■ Brief
From the records below, please repeat exactly the line that has "LONGFORMER is a", the line that has "thus slight movement of attention window.", and every line between them, and nothing else.
--------------------------------
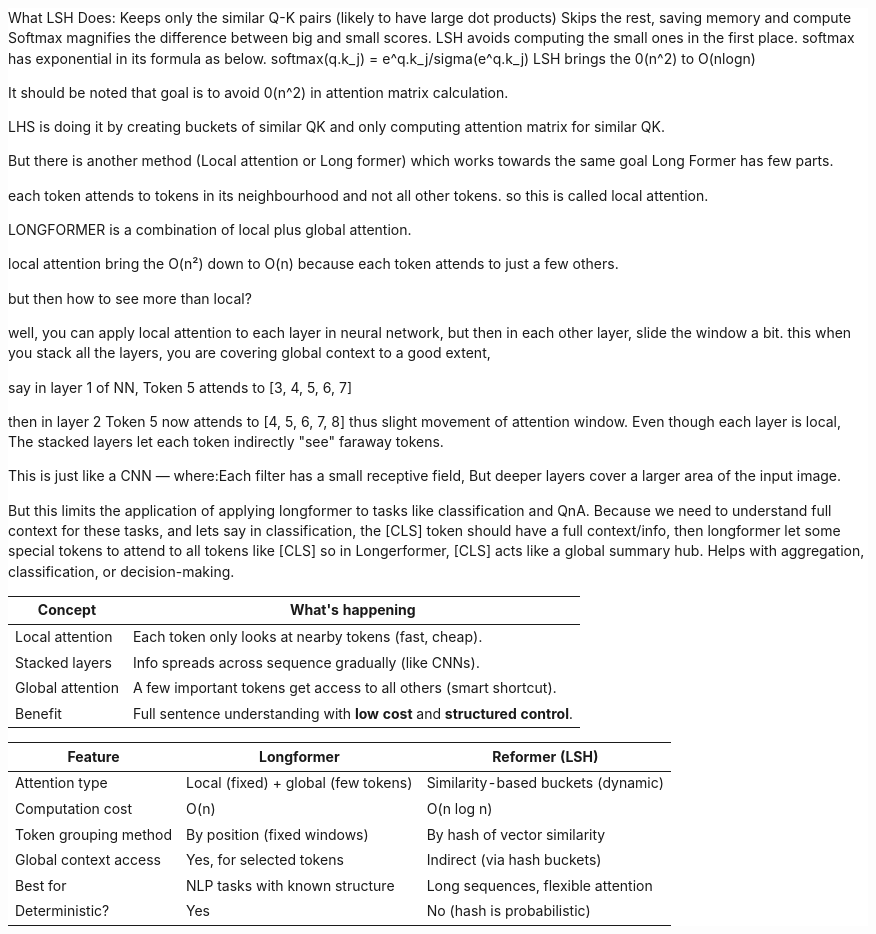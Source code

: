 What LSH Does:
Keeps only the similar Q-K pairs (likely to have large dot products)
Skips the rest, saving memory and compute
Softmax magnifies the difference between big and small scores.
LSH avoids computing the small ones in the first place.
softmax has exponential in its formula as below.
softmax(q.k_j) = e^q.k_j/sigma(e^q.k_j)
LSH brings the 0(n^2) to O(nlogn)

It should be noted that goal is to avoid 0(n^2) in attention matrix calculation.

LHS is doing it by creating buckets of similar QK and only computing attention matrix for similar
QK.

But there is another method (Local attention or Long former) which works towards the same goal 
Long Former has few parts.

each token attends to tokens in its neighbourhood and not all other tokens.
so this is called local attention.


LONGFORMER is a combination of local plus global attention.

local attention bring the O(n²) down to O(n) because each token attends to just a few others.

but then how to see more than local?

well, you can apply local attention to each layer in neural network,
but then in each other layer, slide the window a bit.
this when you stack all the layers, you are covering global context to a good extent,

say in layer 1 of NN, Token 5 attends to [3, 4, 5, 6, 7]

then in layer 2 Token 5 now attends to [4, 5, 6, 7, 8]
thus slight movement of attention window.
Even though each layer is local, The stacked layers let each token indirectly "see" faraway tokens.

This is just like a CNN — where:Each filter has a small receptive field, But deeper layers cover a larger area of the input image.

But this limits the application of applying longformer to tasks like classification 
and QnA. Because we need to understand full context for these tasks, and 
lets say in classification, the [CLS] token should have a full context/info,
then longformer let some special tokens to attend to all tokens like [CLS]
so in Longerformer, [CLS] acts like a global summary hub. Helps with aggregation, classification, or decision-making.

| Concept          | What's happening                                                          |
| ---------------- | ------------------------------------------------------------------------- |
| Local attention  | Each token only looks at nearby tokens (fast, cheap).                     |
| Stacked layers   | Info spreads across sequence gradually (like CNNs).                       |
| Global attention | A few important tokens get access to all others (smart shortcut).         |
| Benefit          | Full sentence understanding with **low cost** and **structured control**. |


| Feature               | **Longformer**                      | **Reformer (LSH)**                 |
| --------------------- | ----------------------------------- | ---------------------------------- |
| Attention type        | Local (fixed) + global (few tokens) | Similarity-based buckets (dynamic) |
| Computation cost      | O(n)                                | O(n log n)                         |
| Token grouping method | By position (fixed windows)         | By hash of vector similarity       |
| Global context access | Yes, for selected tokens            | Indirect (via hash buckets)        |
| Best for              | NLP tasks with known structure      | Long sequences, flexible attention |
| Deterministic?        | Yes                                 | No (hash is probabilistic)         |
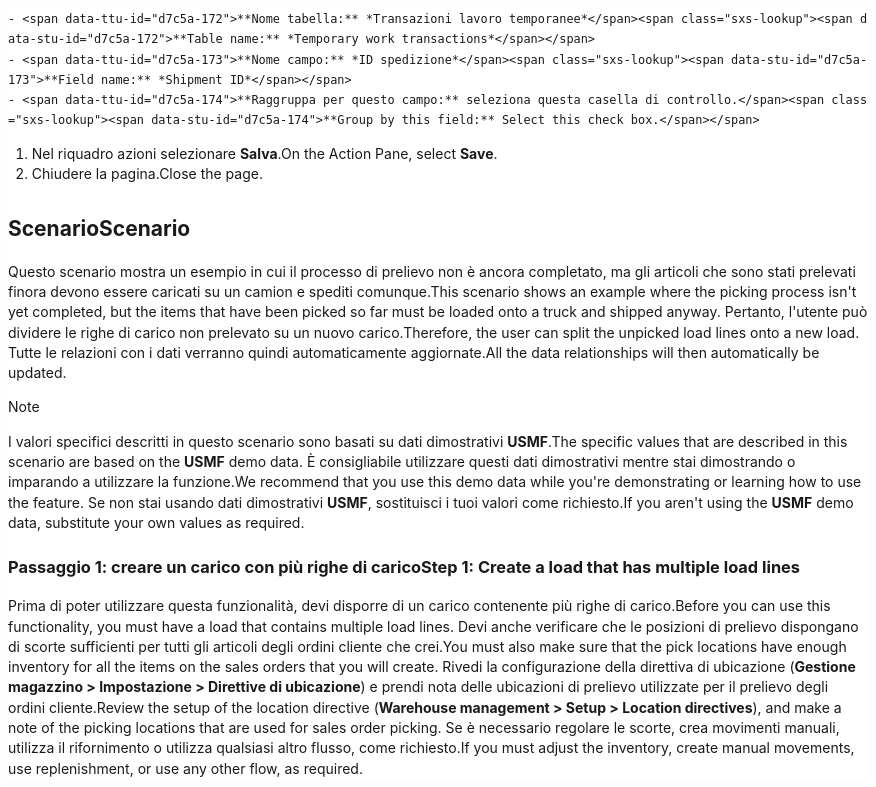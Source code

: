     - <span data-ttu-id="d7c5a-172">**Nome tabella:** *Transazioni lavoro temporanee*</span><span class="sxs-lookup"><span data-stu-id="d7c5a-172">**Table name:** *Temporary work transactions*</span></span>
    - <span data-ttu-id="d7c5a-173">**Nome campo:** *ID spedizione*</span><span class="sxs-lookup"><span data-stu-id="d7c5a-173">**Field name:** *Shipment ID*</span></span>
    - <span data-ttu-id="d7c5a-174">**Raggruppa per questo campo:** seleziona questa casella di controllo.</span><span class="sxs-lookup"><span data-stu-id="d7c5a-174">**Group by this field:** Select this check box.</span></span>

1. <span data-ttu-id="d7c5a-175">Nel riquadro azioni selezionare **Salva**.</span><span class="sxs-lookup"><span data-stu-id="d7c5a-175">On the Action Pane, select **Save**.</span></span>
1. <span data-ttu-id="d7c5a-176">Chiudere la pagina.</span><span class="sxs-lookup"><span data-stu-id="d7c5a-176">Close the page.</span></span>

## <a name="scenario"></a><span data-ttu-id="d7c5a-177">Scenario</span><span class="sxs-lookup"><span data-stu-id="d7c5a-177">Scenario</span></span>

<span data-ttu-id="d7c5a-178">Questo scenario mostra un esempio in cui il processo di prelievo non è ancora completato, ma gli articoli che sono stati prelevati finora devono essere caricati su un camion e spediti comunque.</span><span class="sxs-lookup"><span data-stu-id="d7c5a-178">This scenario shows an example where the picking process isn't yet completed, but the items that have been picked so far must be loaded onto a truck and shipped anyway.</span></span> <span data-ttu-id="d7c5a-179">Pertanto, l'utente può dividere le righe di carico non prelevato su un nuovo carico.</span><span class="sxs-lookup"><span data-stu-id="d7c5a-179">Therefore, the user can split the unpicked load lines onto a new load.</span></span> <span data-ttu-id="d7c5a-180">Tutte le relazioni con i dati verranno quindi automaticamente aggiornate.</span><span class="sxs-lookup"><span data-stu-id="d7c5a-180">All the data relationships will then automatically be updated.</span></span>

> [!NOTE]
> <span data-ttu-id="d7c5a-181">I valori specifici descritti in questo scenario sono basati su dati dimostrativi **USMF**.</span><span class="sxs-lookup"><span data-stu-id="d7c5a-181">The specific values that are described in this scenario are based on the **USMF** demo data.</span></span> <span data-ttu-id="d7c5a-182">È consigliabile utilizzare questi dati dimostrativi mentre stai dimostrando o imparando a utilizzare la funzione.</span><span class="sxs-lookup"><span data-stu-id="d7c5a-182">We recommend that you use this demo data while you're demonstrating or learning how to use the feature.</span></span> <span data-ttu-id="d7c5a-183">Se non stai usando dati dimostrativi **USMF**, sostituisci i tuoi valori come richiesto.</span><span class="sxs-lookup"><span data-stu-id="d7c5a-183">If you aren't using the **USMF** demo data, substitute your own values as required.</span></span>

### <a name="step-1-create-a-load-that-has-multiple-load-lines"></a><span data-ttu-id="d7c5a-184">Passaggio 1: creare un carico con più righe di carico</span><span class="sxs-lookup"><span data-stu-id="d7c5a-184">Step 1: Create a load that has multiple load lines</span></span>

<span data-ttu-id="d7c5a-185">Prima di poter utilizzare questa funzionalità, devi disporre di un carico contenente più righe di carico.</span><span class="sxs-lookup"><span data-stu-id="d7c5a-185">Before you can use this functionality, you must have a load that contains multiple load lines.</span></span> <span data-ttu-id="d7c5a-186">Devi anche verificare che le posizioni di prelievo dispongano di scorte sufficienti per tutti gli articoli degli ordini cliente che crei.</span><span class="sxs-lookup"><span data-stu-id="d7c5a-186">You must also make sure that the pick locations have enough inventory for all the items on the sales orders that you will create.</span></span> <span data-ttu-id="d7c5a-187">Rivedi la configurazione della direttiva di ubicazione (**Gestione magazzino \> Impostazione \> Direttive di ubicazione**) e prendi nota delle ubicazioni di prelievo utilizzate per il prelievo degli ordini cliente.</span><span class="sxs-lookup"><span data-stu-id="d7c5a-187">Review the setup of the location directive (**Warehouse management \> Setup \> Location directives**), and make a note of the picking locations that are used for sales order picking.</span></span> <span data-ttu-id="d7c5a-188">Se è necessario regolare le scorte, crea movimenti manuali, utilizza il rifornimento o utilizza qualsiasi altro flusso, come richiesto.</span><span class="sxs-lookup"><span data-stu-id="d7c5a-188">If you must adjust the inventory, create manual movements, use replenishment, or use any other flow, as required.</span></span>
--------------------------------
■ Response
LONGFORMER is a combination of local plus global attention.

local attention bring the O(n²) down to O(n) because each token attends to just a few others.

but then how to see more than local?

well, you can apply local attention to each layer in neural network,
but then in each other layer, slide the window a bit.
this when you stack all the layers, you are covering global context to a good extent,

say in layer 1 of NN, Token 5 attends to [3, 4, 5, 6, 7]

then in layer 2 Token 5 now attends to [4, 5, 6, 7, 8]
thus slight movement of attention window.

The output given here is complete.